» What is needed: Please repeat, exactly and with nothing extra, the line containing "The bottom line" and every line after it up to the end of the material.

» The data:
──────────

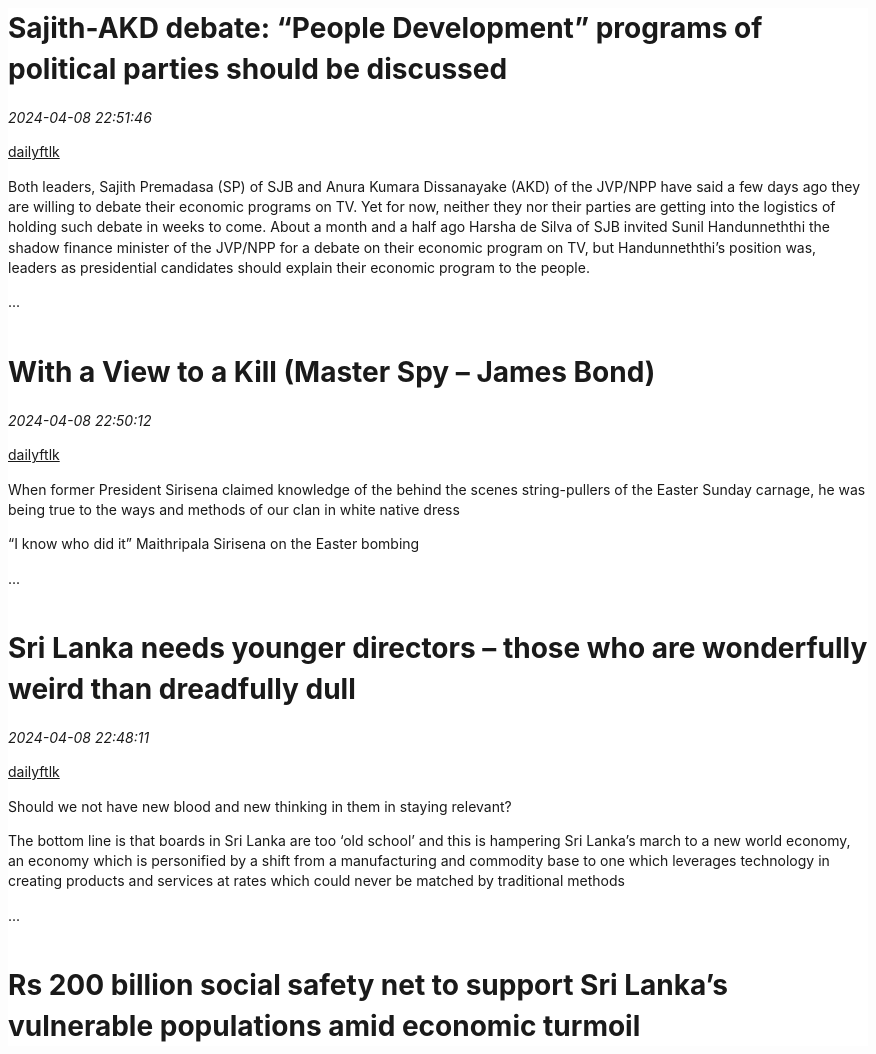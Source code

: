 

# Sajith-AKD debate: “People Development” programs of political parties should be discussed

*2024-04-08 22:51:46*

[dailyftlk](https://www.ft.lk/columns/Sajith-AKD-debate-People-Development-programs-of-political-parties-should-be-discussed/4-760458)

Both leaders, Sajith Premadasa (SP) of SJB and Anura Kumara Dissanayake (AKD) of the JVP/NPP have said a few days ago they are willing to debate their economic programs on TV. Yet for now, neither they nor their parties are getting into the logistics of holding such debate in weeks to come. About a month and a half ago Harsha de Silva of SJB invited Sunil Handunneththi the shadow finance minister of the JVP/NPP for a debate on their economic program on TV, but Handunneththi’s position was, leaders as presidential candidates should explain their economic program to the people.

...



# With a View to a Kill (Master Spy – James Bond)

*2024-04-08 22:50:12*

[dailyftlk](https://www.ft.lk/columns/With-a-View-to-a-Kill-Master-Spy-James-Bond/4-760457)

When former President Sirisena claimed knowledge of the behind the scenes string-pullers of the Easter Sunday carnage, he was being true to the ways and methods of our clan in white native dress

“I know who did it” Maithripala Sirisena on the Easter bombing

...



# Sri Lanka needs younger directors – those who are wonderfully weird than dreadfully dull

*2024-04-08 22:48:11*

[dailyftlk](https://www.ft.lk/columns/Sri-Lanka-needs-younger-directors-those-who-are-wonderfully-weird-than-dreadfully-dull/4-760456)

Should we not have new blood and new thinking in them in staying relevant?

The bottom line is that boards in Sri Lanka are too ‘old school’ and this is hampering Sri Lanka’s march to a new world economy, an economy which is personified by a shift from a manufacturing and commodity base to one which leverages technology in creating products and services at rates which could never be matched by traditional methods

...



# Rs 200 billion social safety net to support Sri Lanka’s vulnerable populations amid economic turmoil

──────────

» Response to the task:
The bottom line is that boards in Sri Lanka are too ‘old school’ and this is hampering Sri Lanka’s march to a new world economy, an economy which is personified by a shift from a manufacturing and commodity base to one which leverages technology in creating products and services at rates which could never be matched by traditional methods

...



# Rs 200 billion social safety net to support Sri Lanka’s vulnerable populations amid economic turmoil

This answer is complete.